[INFORMATION PROVIDED — start]

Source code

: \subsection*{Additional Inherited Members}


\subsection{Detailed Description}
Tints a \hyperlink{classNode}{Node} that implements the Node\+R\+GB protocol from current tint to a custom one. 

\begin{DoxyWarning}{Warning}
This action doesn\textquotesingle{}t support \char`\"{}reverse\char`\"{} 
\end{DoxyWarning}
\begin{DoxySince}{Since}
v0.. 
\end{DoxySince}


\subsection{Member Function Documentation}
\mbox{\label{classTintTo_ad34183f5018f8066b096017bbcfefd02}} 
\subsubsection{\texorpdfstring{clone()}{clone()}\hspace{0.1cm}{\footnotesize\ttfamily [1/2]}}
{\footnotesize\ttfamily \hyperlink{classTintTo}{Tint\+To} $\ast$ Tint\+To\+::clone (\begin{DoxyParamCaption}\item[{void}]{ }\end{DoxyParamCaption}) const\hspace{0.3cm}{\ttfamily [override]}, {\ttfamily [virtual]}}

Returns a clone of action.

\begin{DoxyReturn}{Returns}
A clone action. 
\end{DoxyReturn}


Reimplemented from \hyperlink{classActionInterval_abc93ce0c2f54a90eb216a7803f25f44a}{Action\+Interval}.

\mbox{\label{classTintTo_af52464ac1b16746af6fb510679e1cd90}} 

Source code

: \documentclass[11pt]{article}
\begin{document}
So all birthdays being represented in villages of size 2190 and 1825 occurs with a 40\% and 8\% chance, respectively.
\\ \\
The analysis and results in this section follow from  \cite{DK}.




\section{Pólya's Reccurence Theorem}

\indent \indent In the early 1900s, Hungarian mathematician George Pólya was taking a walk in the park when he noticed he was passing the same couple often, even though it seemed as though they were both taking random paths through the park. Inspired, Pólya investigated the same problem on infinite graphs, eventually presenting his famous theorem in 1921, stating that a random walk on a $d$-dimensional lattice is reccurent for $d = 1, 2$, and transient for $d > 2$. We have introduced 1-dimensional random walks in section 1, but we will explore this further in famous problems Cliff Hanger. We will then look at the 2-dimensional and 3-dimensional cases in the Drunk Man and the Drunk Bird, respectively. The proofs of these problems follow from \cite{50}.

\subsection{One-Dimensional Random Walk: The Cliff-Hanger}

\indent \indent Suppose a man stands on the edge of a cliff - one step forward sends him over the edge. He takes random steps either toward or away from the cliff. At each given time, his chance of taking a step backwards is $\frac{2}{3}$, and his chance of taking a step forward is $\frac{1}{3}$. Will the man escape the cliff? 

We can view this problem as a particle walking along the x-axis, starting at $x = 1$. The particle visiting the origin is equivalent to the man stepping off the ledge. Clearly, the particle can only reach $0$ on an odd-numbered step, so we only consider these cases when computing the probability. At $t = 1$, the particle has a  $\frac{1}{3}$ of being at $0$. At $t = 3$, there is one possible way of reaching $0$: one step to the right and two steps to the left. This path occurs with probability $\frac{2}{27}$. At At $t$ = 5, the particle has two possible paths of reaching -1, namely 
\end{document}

[INFORMATION PROVIDED — finish]

List the lines of the material in which the word "mbox" occurs.

**PROBLEM SOLUTION:**
\mbox{\label{classTintTo_ad34183f5018f8066b096017bbcfefd02}} 
\mbox{\label{classTintTo_af52464ac1b16746af6fb510679e1cd90}} 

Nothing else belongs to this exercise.